2007 Hampshire:  Ashgate  268 pages

978-0-7546-4923-6  £18.99

 

 

 

How do we cope with shame?  I was a queer little boy in the 1950’s and the 1960’s, and started my coming out journey in 1966 – to family, friends, colleagues, students and ultimately in the streets of the GLF in 1970. The shame I had so strongly felt in my childhood and youth was radically transformed into a pride in being gay. It enabled me to get on with life from then on. Sally Munt’s latest challenging and erudite book  takes us into the heart of this shame.

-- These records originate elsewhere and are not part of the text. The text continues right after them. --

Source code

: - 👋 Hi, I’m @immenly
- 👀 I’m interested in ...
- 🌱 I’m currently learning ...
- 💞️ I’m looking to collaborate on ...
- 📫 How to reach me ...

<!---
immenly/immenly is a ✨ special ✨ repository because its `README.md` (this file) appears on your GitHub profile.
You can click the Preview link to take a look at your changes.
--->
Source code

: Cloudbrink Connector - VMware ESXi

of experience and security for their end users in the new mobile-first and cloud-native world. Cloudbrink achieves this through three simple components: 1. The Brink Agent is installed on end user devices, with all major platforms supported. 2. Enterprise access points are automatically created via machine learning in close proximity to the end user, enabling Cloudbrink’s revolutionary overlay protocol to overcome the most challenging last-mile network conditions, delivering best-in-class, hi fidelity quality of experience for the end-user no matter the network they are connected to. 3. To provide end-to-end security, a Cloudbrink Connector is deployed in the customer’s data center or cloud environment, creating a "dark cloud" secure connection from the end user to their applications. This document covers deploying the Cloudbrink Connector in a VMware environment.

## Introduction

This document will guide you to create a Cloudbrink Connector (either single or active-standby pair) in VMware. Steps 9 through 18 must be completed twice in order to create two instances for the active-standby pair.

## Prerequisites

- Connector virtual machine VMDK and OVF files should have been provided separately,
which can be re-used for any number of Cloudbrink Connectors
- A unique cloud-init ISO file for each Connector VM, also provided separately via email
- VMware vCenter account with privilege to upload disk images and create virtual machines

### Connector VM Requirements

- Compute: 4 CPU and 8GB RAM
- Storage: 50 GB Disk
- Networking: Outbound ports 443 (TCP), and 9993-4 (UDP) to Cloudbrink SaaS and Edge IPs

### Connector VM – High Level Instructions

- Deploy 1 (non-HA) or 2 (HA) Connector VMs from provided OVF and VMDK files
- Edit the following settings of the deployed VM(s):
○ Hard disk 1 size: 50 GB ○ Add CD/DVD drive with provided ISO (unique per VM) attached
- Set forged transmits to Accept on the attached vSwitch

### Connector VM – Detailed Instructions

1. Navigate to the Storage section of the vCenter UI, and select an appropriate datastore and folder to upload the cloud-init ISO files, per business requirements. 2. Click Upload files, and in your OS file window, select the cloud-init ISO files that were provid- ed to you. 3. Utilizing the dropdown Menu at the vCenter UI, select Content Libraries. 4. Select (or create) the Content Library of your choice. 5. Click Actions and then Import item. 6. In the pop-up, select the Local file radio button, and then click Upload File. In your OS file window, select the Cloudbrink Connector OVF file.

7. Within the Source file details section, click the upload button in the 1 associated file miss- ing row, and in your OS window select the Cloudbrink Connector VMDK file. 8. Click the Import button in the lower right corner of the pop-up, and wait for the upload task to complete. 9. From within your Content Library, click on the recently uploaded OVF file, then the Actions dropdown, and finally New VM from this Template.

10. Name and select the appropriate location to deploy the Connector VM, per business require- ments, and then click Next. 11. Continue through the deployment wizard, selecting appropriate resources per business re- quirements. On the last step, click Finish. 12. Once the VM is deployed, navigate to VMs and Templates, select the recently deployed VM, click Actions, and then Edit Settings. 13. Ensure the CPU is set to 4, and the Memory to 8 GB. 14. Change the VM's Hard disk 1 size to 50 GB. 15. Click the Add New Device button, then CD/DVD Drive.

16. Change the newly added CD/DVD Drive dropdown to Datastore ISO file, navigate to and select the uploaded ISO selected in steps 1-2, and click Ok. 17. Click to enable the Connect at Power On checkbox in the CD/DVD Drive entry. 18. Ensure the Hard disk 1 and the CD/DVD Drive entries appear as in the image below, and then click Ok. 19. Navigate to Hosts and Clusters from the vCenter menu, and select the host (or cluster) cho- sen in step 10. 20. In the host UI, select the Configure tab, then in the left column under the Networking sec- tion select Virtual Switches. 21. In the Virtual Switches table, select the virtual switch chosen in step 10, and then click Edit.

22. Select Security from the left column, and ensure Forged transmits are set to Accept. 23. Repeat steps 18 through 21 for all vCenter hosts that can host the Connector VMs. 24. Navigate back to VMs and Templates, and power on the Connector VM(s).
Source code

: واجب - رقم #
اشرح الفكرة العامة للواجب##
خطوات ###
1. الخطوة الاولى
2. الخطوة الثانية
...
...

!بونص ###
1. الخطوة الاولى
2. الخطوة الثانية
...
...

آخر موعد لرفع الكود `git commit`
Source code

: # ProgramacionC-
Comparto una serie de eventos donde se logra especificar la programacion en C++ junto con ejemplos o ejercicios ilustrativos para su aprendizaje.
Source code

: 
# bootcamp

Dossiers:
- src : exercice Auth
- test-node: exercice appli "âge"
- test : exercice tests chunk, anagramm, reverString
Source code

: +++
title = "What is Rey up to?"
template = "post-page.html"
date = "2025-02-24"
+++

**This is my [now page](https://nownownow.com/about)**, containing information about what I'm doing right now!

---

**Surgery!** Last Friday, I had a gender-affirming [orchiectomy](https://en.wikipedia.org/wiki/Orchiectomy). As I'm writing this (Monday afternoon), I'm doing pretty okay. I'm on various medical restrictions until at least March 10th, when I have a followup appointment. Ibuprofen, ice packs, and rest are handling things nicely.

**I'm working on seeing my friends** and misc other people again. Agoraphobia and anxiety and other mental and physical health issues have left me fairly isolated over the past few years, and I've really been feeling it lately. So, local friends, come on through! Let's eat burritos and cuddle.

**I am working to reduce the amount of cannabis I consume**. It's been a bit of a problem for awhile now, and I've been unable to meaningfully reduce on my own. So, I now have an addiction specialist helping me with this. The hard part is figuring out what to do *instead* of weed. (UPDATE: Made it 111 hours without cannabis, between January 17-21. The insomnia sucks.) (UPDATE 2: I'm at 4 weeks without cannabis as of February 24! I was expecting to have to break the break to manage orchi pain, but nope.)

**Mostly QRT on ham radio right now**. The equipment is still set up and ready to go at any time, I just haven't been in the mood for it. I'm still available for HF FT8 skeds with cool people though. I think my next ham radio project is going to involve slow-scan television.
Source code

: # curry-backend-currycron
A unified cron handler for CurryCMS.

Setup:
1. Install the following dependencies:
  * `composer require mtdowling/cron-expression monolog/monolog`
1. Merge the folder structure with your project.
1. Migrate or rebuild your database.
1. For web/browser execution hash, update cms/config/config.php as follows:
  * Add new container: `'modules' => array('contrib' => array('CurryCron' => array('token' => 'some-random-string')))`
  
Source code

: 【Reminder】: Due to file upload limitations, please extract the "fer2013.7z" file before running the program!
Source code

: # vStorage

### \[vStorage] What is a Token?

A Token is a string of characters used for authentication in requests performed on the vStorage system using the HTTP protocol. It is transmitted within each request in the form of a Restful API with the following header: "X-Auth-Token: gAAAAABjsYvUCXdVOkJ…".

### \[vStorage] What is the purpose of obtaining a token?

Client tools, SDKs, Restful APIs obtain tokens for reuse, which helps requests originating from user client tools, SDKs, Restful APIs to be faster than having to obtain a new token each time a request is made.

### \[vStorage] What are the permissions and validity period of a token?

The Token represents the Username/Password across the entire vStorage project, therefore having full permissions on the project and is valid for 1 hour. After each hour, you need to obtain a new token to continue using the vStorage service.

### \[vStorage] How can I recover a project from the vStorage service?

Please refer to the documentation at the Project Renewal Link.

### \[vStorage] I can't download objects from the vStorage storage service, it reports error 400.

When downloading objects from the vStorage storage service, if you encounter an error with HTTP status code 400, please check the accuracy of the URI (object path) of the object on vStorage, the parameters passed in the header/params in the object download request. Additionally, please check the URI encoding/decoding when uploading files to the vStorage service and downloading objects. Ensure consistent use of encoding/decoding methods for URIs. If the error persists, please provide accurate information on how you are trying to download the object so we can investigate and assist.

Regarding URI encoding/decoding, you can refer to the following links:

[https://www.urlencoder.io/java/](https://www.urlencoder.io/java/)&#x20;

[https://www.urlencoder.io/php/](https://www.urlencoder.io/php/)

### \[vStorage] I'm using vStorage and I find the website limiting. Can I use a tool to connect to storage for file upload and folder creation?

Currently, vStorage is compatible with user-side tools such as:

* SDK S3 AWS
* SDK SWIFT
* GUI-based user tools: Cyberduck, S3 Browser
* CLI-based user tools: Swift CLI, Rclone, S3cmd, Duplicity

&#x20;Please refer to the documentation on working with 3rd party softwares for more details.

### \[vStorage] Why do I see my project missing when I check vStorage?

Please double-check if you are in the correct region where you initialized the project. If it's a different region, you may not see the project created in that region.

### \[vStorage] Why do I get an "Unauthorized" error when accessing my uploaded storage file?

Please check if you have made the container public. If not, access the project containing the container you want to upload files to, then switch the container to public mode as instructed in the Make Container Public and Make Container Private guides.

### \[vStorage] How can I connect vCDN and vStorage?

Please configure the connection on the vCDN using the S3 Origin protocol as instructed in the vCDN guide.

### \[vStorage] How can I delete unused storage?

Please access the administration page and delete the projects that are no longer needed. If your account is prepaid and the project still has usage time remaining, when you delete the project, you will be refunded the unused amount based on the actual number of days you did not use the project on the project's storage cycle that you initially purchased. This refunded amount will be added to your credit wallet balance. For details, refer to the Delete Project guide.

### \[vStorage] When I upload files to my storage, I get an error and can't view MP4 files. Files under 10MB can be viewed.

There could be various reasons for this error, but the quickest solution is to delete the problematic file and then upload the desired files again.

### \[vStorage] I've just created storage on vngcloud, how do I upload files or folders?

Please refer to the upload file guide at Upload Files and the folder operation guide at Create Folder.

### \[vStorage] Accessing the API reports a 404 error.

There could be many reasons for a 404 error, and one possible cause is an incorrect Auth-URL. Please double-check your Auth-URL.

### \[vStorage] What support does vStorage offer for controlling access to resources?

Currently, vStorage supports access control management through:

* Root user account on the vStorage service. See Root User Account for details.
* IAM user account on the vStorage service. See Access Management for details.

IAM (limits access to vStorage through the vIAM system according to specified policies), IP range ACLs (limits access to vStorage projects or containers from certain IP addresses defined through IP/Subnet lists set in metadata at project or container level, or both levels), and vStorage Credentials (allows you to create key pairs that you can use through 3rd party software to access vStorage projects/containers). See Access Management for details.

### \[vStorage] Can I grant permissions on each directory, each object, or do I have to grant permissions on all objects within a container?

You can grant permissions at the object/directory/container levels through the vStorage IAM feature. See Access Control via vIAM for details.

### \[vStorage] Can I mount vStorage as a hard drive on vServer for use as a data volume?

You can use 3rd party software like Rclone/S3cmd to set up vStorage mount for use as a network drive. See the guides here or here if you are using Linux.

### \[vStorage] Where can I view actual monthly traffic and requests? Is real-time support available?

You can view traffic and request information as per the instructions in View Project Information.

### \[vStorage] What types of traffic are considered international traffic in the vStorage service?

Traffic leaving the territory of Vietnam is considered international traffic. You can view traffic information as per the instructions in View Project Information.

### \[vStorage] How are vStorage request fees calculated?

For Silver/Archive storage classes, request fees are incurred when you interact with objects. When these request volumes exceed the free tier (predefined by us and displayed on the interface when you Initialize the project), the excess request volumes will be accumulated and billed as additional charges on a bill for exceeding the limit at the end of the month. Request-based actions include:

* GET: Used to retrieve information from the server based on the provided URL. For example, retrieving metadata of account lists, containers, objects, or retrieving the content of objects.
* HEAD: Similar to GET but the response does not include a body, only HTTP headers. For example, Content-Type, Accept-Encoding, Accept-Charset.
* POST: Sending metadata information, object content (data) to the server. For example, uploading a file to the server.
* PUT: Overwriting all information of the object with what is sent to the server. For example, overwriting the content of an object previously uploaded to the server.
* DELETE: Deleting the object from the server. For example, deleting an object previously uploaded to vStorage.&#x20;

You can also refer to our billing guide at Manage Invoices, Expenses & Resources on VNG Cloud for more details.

Her book raises issues around the ways in which shame is handled, resisted and even transformed into joy.  Her approach takes a Foucauldian/ Butler line  – discursively and perfomatively based, but without too much of the jargon.  Her method is the cultural geneaology of shame. Her  concerns are with queer shame- as it takes sexual, class and ethic forms: just how is the world of largely middle class respectability  used culturally to shame key groups.? Her topics  are queers, Irish Catholics in Britain, and the underclass. She ranges widely from historical scandals (Lord Castelhaven and Edmund Burke), contemporary art ( the work  of Tracey Emin), and case studies ( the suicidal death of UCSC Chancellor  Denis Denton), to the queer movement in . St Patricks’s Day Parades in New York to and a fascinating series of  contemporary cultural readings – from the blatantly queer (Queer as  Folk) to the maybe less obviously queer (The Office and Shameless) to the work of phillip Pullman Dark/Northern Lights.Her concern is always with the ways in which shame circulates, marks out queered groups, and how these can be seen often to resist and show pride in their differences. Shame is linked to pride, and this dualism is  one way o f looking at the new social movements that started in the 1960’s… communities of shame can be transformed, new attachments forged, and new identities and pride emerges. In many ways this is all a positive acoount of the workings of shame- how it can transformand liberates…  Shame is not always negative.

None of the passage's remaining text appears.